Se seis listas candidatas aos Órgãos Sociais, e os sócios que as apoiam, não se conseguem entender em contexto democrático, a expectativa de que o ato eleitoral de dia 25 de outubro decorra de forma tranquila baixa consideravelmente. Ao Benfica e aos seus adeptos parece faltar confiança e clareza quanto ao rumo a seguir, o que naturalmente abala a identidade benfiquista.
Debaixo desta tempestade perfeita, a equipa de futebol procura navegar num arranque de época especialmente difícil, agravado pela troca de treinador. Os maus resultados e o mau futebol ditaram a troca de Bruno Lage por José Mourinho, mas esta decisão, exclusivamente de Rui Costa, clarificou o Benfica num comunicado, encerra nela mesma alguma contradição.
Rui Costa manteve Lage porque entendeu que, sem pré-época e com excesso competitivo dos jogadores, o mais acertado seria apostar na continuidade; mas agora despediu Lage e escolheu Mourinho para trabalhar com um plantel que não foi escolhido por ele (exatamente o mesmo cenário colocado a Lage quando substituiu Roger Schmidt), construído (e a exigir investimento alto) para a ideia de jogo de outro treinador.
Com sinceridade e sem querer ofender o antecessor, José Mourinho já disse que prefere outros princípios de jogo.

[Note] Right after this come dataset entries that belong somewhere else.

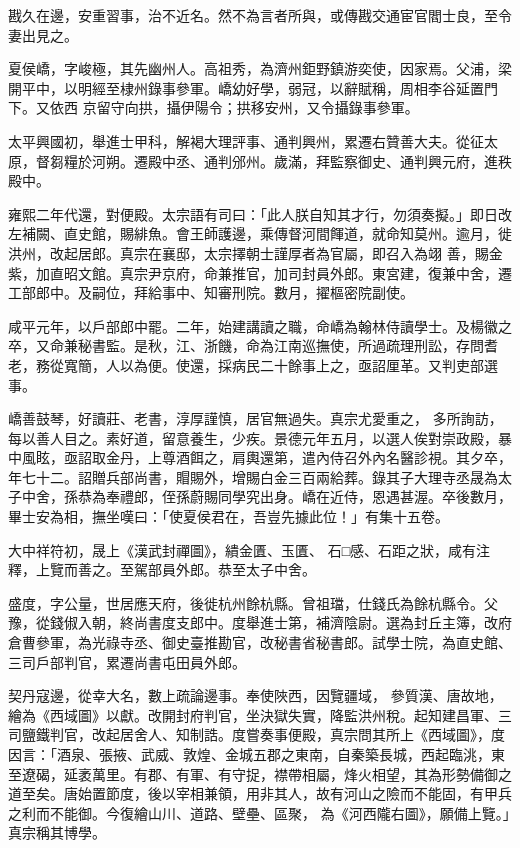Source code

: \begin{pinyinscope}
 戡久在邊，安重習事，治不近名。然不為言者所與，或傳戡交通宦官閻士良，至令妻出見之。



 夏侯嶠，字峻極，其先幽州人。高祖秀，為濟州鉅野鎮游奕使，因家焉。父浦，梁開平中，以明經至棣州錄事參軍。嶠幼好學，弱冠，以辭賦稱，周相李谷延置門下。又依西
 京留守向拱，攝伊陽令；拱移安州，又令攝錄事參軍。



 太平興國初，舉進士甲科，解褐大理評事、通判興州，累遷右贊善大夫。從征太原，督芻糧於河朔。遷殿中丞、通判邠州。歲滿，拜監察御史、通判興元府，進秩殿中。



 雍熙二年代還，對便殿。太宗語有司曰：「此人朕自知其才行，勿須奏擬。」即日改左補闕、直史館，賜緋魚。會王師護邊，乘傳督河間餫道，就命知莫州。逾月，徙洪州，改起居郎。真宗在襄邸，太宗擇朝士謹厚者為官屬，即召入為翊
 善，賜金紫，加直昭文館。真宗尹京府，命兼推官，加司封員外郎。東宮建，復兼中舍，遷工部郎中。及嗣位，拜給事中、知審刑院。數月，擢樞密院副使。



 咸平元年，以戶部郎中罷。二年，始建講讀之職，命嶠為翰林侍讀學士。及楊徽之卒，又命兼秘書監。是秋，江、浙饑，命為江南巡撫使，所過疏理刑訟，存問耆老，務從寬簡，人以為便。使還，採病民二十餘事上之，亟詔厘革。又判吏部選事。



 嶠善鼓琴，好讀莊、老書，淳厚謹慎，居官無過失。真宗尤愛重之，
 多所詢訪，每以善人目之。素好道，留意養生，少疾。景德元年五月，以選人俟對崇政殿，暴中風眩，亟詔取金丹，上尊酒餌之，肩輿還第，遣內侍召外內名醫診視。其夕卒，年七十二。詔贈兵部尚書，賵賜外，增賜白金三百兩給葬。錄其子大理寺丞晟為太子中舍，孫恭為奉禮郎，侄孫蔚賜同學究出身。嶠在近侍，恩遇甚渥。卒後數月，畢士安為相，撫坐嘆曰：「使夏侯君在，吾豈先據此位！」有集十五卷。



 大中祥符初，晟上《漢武封禪圖》，繢金匱、玉匱、
 石□感、石距之狀，咸有注釋，上覽而善之。至駕部員外郎。恭至太子中舍。



 盛度，字公量，世居應天府，後徙杭州餘杭縣。曾祖璫，仕錢氏為餘杭縣令。父豫，從錢俶入朝，終尚書度支郎中。度舉進士第，補濟陰尉。選為封丘主簿，改府倉曹參軍，為光祿寺丞、御史臺推勘官，改秘書省秘書郎。試學士院，為直史館、三司戶部判官，累遷尚書屯田員外郎。



 契丹寇邊，從幸大名，數上疏論邊事。奉使陜西，因覽疆域，
 參質漢、唐故地，繪為《西域圖》以獻。改開封府判官，坐決獄失實，降監洪州稅。起知建昌軍、三司鹽鐵判官，改起居舍人、知制誥。度嘗奏事便殿，真宗問其所上《西域圖》，度因言：「酒泉、張掖、武威、敦煌、金城五郡之東南，自秦築長城，西起臨洮，東至遼碣，延袤萬里。有郡、有軍、有守捉，襟帶相屬，烽火相望，其為形勢備御之道至矣。唐始置節度，後以宰相兼領，用非其人，故有河山之險而不能固，有甲兵之利而不能御。今復繪山川、道路、壁壘、區聚，
 為《河西隴右圖》，願備上覽。」真宗稱其博學。




\end{pinyinscope}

E, de forma mais ou menos clara, também passou a mensagem de que, apesar de o considerar bom, a este plantel falta muita coisa. É muito jovem, falta experiência, há jogadores que precisam de oferecer mais rendimento, outros precisam de perder a timidez, além do grande desgaste físico que complica a missão. É preciso tempo. As coisas são o que são, e talvez Rui Costa esteja certo quando entendeu que chegara a hora de mudar de liderança no balneário, mas o tempo de que a equipa do Benfica precisa para recuperar capacidade, confiança, identidade, não há.
Vêm aí o Chelsea, o FC Porto, o Newcastle, tormenta competitiva depois de um início de calendário na Liga que em condições normais teria sido favorável às águias: Estrela da Amadora, Tondela, Alverca, Santa Clara, Rio Ave, Gil Vicente... com direito a entrar na Liga dos Campeões contra o Qarabag, adversário da fase de liga mais fácil que lhes calhou em sorte. Correu mal. Correu muito mal, tendo em conta os objetivos da época. Ainda não se percebe bem o alcance do efeito-Mourinho para recuperar o rumo da equipa. Nem o tsunami que pode resultar dos resultados das eleições de outubro.